Chunked Processing & Streaming (v0.4.0)¶
The chunked processing and streaming capabilities in datason v0.4.0 enable memory-efficient handling of large datasets that exceed available RAM. This feature set provides tools for processing multi-gigabyte datasets without memory overflow.
Overview¶
When working with large datasets, traditional serialization can consume excessive memory. Chunked processing breaks large objects into manageable pieces, allowing you to:
- Process datasets larger than available RAM
- Stream data to/from files without loading everything into memory
- Optimize memory usage with automatic recommendations
- Maintain performance at scale
Key Features¶
1. Chunked Serialization¶
The serialize_chunked()
function splits large objects into configurable chunks:
import datason
# Large dataset that might not fit in memory
large_data = list(range(1000000)) # 1 million items
# Serialize in chunks of 10,000 items
result = datason.serialize_chunked(large_data, chunk_size=10000)
print(f"Total chunks: {result.metadata['total_chunks']}")
print(f"Chunking strategy: {result.metadata['chunking_strategy']}")
# Process chunks one at a time (memory efficient)
for chunk in result.chunks:
# Process each chunk without loading all data at once
process_chunk(chunk)
2. Streaming Serialization¶
The StreamingSerializer
enables continuous data writing without memory accumulation:
import datason
from pathlib import Path
# Stream large amounts of data to file
with datason.stream_serialize("large_dataset.jsonl") as stream:
for i in range(1000000):
item = {"id": i, "data": f"item_{i}"}
stream.write(item)
# Or stream chunked data
large_dataset = create_large_dataset()
with datason.stream_serialize("chunked_data.jsonl") as stream:
stream.write_chunked(large_dataset, chunk_size=5000)
3. Memory Estimation¶
Get optimization recommendations before processing:
import datason
# Analyze your data for memory optimization
stats = datason.estimate_memory_usage(your_large_dataset)
print(f"Object size: {stats['object_size_mb']:.1f} MB")
print(f"Estimated serialized size: {stats['estimated_serialized_mb']:.1f} MB")
print(f"Recommended chunk size: {stats['recommended_chunk_size']:,}")
print(f"Recommended chunks: {stats['recommended_chunks']}")
4. Chunked File Deserialization¶
Efficiently read chunked files back:
import datason
# Process chunked file without loading everything
for chunk in datason.deserialize_chunked_file("large_dataset.jsonl"):
# Process each chunk as it's loaded
results = analyze_chunk(chunk)
save_results(results)
# Apply custom processing to each chunk
def normalize_chunk(chunk):
return [item.upper() if isinstance(item, str) else item for item in chunk]

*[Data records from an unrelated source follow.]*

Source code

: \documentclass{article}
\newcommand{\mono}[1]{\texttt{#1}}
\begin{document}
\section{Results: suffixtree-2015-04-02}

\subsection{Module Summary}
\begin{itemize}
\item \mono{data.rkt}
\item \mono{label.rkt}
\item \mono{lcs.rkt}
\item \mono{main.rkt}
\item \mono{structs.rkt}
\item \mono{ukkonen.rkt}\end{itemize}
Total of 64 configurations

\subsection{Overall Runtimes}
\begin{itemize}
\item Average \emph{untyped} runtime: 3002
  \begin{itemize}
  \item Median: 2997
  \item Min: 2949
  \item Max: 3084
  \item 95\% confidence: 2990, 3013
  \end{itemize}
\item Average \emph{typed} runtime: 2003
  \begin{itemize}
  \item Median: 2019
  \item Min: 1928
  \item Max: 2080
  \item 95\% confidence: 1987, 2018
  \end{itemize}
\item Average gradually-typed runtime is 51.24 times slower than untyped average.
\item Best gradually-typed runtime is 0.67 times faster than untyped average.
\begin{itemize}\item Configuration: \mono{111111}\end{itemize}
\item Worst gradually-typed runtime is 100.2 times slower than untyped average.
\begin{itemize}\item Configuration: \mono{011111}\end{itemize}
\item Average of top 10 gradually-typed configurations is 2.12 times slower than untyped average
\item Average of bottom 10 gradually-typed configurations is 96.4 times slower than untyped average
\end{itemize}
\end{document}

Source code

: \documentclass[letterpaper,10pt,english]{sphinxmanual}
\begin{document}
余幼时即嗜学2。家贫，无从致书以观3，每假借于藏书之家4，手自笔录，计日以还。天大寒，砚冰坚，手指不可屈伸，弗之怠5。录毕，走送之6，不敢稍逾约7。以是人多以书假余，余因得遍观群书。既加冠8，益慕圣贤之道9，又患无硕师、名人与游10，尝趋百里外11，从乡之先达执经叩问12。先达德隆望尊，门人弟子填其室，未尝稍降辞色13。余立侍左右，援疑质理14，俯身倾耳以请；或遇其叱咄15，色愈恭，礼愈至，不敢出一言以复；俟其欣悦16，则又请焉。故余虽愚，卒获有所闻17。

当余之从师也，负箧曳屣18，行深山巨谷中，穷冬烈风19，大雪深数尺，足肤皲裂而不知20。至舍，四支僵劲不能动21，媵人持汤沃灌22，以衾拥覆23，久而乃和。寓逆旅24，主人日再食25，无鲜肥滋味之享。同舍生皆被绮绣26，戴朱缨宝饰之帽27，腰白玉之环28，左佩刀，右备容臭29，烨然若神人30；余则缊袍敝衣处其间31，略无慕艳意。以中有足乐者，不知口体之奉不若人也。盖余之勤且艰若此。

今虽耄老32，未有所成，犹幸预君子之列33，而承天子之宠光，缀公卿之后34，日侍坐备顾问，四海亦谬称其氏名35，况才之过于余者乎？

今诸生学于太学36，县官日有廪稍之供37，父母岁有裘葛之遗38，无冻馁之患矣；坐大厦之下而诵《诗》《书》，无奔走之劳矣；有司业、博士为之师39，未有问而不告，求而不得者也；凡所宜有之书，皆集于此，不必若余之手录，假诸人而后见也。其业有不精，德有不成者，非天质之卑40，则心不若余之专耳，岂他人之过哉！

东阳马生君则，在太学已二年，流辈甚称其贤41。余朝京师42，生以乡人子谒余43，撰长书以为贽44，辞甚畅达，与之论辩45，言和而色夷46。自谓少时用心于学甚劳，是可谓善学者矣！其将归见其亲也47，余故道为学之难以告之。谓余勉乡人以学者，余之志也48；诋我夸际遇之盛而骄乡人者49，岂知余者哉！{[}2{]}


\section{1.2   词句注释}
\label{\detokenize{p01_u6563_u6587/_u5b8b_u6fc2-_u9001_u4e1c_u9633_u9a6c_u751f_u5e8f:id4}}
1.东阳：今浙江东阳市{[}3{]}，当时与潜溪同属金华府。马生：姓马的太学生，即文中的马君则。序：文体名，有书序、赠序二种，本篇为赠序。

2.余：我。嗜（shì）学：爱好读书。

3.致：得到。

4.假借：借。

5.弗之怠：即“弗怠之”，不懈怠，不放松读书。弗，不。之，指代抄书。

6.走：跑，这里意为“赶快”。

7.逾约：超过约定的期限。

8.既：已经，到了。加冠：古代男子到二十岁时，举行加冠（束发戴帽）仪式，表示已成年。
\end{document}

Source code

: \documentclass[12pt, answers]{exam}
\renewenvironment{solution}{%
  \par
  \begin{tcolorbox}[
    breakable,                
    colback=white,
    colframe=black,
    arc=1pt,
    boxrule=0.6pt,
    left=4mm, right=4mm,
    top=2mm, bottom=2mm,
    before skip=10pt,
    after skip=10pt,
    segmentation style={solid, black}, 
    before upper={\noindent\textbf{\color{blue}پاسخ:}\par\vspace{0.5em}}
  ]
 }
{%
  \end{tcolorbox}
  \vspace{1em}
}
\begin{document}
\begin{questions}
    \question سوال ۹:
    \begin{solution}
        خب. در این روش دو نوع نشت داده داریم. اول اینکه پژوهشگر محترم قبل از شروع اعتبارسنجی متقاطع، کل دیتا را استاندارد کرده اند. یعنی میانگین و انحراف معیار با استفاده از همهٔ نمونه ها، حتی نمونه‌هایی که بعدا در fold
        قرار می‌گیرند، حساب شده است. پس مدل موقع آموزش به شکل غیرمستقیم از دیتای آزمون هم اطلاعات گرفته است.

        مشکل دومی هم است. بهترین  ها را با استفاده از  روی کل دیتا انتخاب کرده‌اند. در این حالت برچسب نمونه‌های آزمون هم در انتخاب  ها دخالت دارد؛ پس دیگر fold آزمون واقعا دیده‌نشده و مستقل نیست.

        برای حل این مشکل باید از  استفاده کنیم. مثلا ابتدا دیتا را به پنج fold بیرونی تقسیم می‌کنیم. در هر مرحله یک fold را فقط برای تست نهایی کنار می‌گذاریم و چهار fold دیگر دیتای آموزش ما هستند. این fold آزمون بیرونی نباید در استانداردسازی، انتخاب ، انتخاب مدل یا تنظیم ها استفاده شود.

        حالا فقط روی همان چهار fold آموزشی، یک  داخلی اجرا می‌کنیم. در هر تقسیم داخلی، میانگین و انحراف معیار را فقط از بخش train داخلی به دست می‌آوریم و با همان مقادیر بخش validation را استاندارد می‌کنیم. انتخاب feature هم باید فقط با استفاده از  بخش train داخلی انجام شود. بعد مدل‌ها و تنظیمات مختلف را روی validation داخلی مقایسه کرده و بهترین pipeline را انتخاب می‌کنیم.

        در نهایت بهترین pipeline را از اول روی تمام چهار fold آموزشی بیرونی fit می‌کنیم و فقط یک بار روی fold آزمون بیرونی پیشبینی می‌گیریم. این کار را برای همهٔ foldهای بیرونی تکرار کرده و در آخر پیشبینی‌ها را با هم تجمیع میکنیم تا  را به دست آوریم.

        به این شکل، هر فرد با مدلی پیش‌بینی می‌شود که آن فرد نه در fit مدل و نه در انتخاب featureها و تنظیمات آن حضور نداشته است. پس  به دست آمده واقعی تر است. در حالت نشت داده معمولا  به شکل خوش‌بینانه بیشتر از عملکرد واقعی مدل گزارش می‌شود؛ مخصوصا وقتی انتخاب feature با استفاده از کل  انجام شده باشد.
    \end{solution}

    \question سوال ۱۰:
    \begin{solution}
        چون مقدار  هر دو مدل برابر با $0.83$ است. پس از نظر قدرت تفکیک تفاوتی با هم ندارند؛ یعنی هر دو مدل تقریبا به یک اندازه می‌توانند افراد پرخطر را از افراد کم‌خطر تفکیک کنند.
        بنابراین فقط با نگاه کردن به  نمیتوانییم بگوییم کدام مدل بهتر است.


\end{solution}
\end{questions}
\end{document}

processed_chunks = list(datason.deserialize_chunked_file(
"data.jsonl",
chunk_processor=normalize_chunk
))
Supported Data Types¶
Chunked processing works with various data structures:
Lists and Tuples¶
large_list = list(range(100000))
result = datason.serialize_chunked(large_list, chunk_size=10000)
# Creates 10 chunks of 10,000 items each
DataFrames¶
import pandas as pd
df = pd.DataFrame({'id': range(50000), 'value': range(50000)})
result = datason.serialize_chunked(df, chunk_size=5000)
# Creates 10 DataFrame chunks of 5,000 rows each
NumPy Arrays¶
import numpy as np
arr = np.random.random((100000, 10))
result = datason.serialize_chunked(arr, chunk_size=10000)
# Creates 10 array chunks of 10,000 rows each
Dictionaries¶
large_dict = {f"key_{i}": f"value_{i}" for i in range(100000)}
result = datason.serialize_chunked(large_dict, chunk_size=10000)
# Creates chunks by grouping key-value pairs
File Formats¶
Chunked processing supports multiple output formats:
JSONL (JSON Lines)¶
# One JSON object per line - ideal for streaming
result.save_to_file("data.jsonl", format="jsonl")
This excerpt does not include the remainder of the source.